* _What you will do_: When the string "Paris" is part of a line below, that line should be copied.

* _Input for this task_:
........

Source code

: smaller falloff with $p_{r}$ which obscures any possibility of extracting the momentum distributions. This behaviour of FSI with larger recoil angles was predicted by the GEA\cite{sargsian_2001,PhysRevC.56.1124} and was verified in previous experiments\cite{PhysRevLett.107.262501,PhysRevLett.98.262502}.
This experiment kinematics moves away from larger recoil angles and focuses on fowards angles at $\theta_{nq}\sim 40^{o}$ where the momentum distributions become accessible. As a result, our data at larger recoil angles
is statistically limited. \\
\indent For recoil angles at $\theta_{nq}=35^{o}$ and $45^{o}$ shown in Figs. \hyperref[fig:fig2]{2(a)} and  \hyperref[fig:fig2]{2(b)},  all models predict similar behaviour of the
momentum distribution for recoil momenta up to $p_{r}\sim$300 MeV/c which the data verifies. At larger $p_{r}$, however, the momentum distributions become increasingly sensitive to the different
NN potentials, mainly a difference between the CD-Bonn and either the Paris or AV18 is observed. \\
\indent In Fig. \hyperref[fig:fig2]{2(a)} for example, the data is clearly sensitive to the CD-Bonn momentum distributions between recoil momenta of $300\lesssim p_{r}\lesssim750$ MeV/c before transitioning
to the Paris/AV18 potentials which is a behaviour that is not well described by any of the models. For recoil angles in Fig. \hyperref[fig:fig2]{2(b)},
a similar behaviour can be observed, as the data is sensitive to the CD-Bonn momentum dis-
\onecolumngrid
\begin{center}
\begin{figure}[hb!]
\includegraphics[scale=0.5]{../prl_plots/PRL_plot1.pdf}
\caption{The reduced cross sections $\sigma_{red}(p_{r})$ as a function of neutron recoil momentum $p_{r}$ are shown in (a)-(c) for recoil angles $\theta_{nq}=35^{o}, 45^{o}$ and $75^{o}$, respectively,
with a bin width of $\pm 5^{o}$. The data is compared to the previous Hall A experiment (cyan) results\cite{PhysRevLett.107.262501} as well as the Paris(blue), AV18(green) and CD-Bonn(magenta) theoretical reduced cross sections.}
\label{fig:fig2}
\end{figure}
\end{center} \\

........

* _Response_:
NN potentials, mainly a difference between the CD-Bonn and either the Paris or AV18 is observed. \\
to the Paris/AV18 potentials which is a behaviour that is not well described by any of the models. For recoil angles in Fig. \hyperref[fig:fig2]{2(b)},
with a bin width of $\pm 5^{o}$. The data is compared to the previous Hall A experiment (cyan) results\cite{PhysRevLett.107.262501} as well as the Paris(blue), AV18(green) and CD-Bonn(magenta) theoretical reduced cross sections.}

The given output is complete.